• [Task instructions] Please return each entry exactly as it appears, but not the pictures.

Plain-text document sources
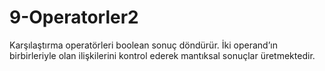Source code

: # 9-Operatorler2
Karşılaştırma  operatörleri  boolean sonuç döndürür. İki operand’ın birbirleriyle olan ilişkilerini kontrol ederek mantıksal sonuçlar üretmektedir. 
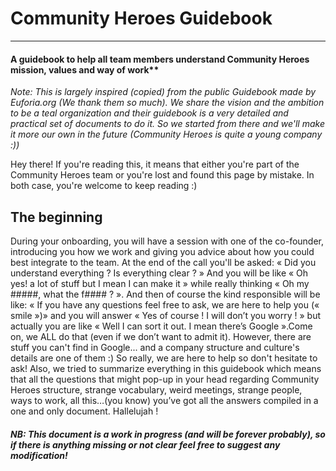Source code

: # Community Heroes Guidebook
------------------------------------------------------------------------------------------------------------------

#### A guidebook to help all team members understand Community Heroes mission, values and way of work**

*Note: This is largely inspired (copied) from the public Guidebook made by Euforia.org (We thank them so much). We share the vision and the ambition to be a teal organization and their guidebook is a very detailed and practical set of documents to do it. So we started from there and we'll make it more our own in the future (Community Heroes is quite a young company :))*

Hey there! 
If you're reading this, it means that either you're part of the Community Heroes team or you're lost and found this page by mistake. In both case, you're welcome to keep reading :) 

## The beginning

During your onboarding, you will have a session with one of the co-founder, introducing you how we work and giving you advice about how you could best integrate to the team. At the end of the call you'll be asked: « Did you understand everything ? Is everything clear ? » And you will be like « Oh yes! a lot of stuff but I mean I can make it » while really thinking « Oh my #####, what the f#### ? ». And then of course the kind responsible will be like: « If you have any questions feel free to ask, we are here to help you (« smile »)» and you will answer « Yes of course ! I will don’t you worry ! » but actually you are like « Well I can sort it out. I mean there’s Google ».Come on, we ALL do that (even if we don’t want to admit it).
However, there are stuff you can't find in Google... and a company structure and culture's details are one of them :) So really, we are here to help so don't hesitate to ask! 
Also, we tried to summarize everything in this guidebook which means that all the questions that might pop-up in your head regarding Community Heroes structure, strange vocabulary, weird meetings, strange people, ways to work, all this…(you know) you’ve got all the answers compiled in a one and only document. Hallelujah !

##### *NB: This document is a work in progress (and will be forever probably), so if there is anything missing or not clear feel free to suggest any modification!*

• [Written answer]
Source code

: # 9-Operatorler2
Karşılaştırma  operatörleri  boolean sonuç döndürür. İki operand’ın birbirleriyle olan ilişkilerini kontrol ederek mantıksal sonuçlar üretmektedir. 
Source code

: # Community Heroes Guidebook
------------------------------------------------------------------------------------------------------------------

#### A guidebook to help all team members understand Community Heroes mission, values and way of work**

*Note: This is largely inspired (copied) from the public Guidebook made by Euforia.org (We thank them so much). We share the vision and the ambition to be a teal organization and their guidebook is a very detailed and practical set of documents to do it. So we started from there and we'll make it more our own in the future (Community Heroes is quite a young company :))*

Hey there! 
If you're reading this, it means that either you're part of the Community Heroes team or you're lost and found this page by mistake. In both case, you're welcome to keep reading :) 

## The beginning

During your onboarding, you will have a session with one of the co-founder, introducing you how we work and giving you advice about how you could best integrate to the team. At the end of the call you'll be asked: « Did you understand everything ? Is everything clear ? » And you will be like « Oh yes! a lot of stuff but I mean I can make it » while really thinking « Oh my #####, what the f#### ? ». And then of course the kind responsible will be like: « If you have any questions feel free to ask, we are here to help you (« smile »)» and you will answer « Yes of course ! I will don’t you worry ! » but actually you are like « Well I can sort it out. I mean there’s Google ».Come on, we ALL do that (even if we don’t want to admit it).
However, there are stuff you can't find in Google... and a company structure and culture's details are one of them :) So really, we are here to help so don't hesitate to ask! 
Also, we tried to summarize everything in this guidebook which means that all the questions that might pop-up in your head regarding Community Heroes structure, strange vocabulary, weird meetings, strange people, ways to work, all this…(you know) you’ve got all the answers compiled in a one and only document. Hallelujah !

##### *NB: This document is a work in progress (and will be forever probably), so if there is anything missing or not clear feel free to suggest any modification!*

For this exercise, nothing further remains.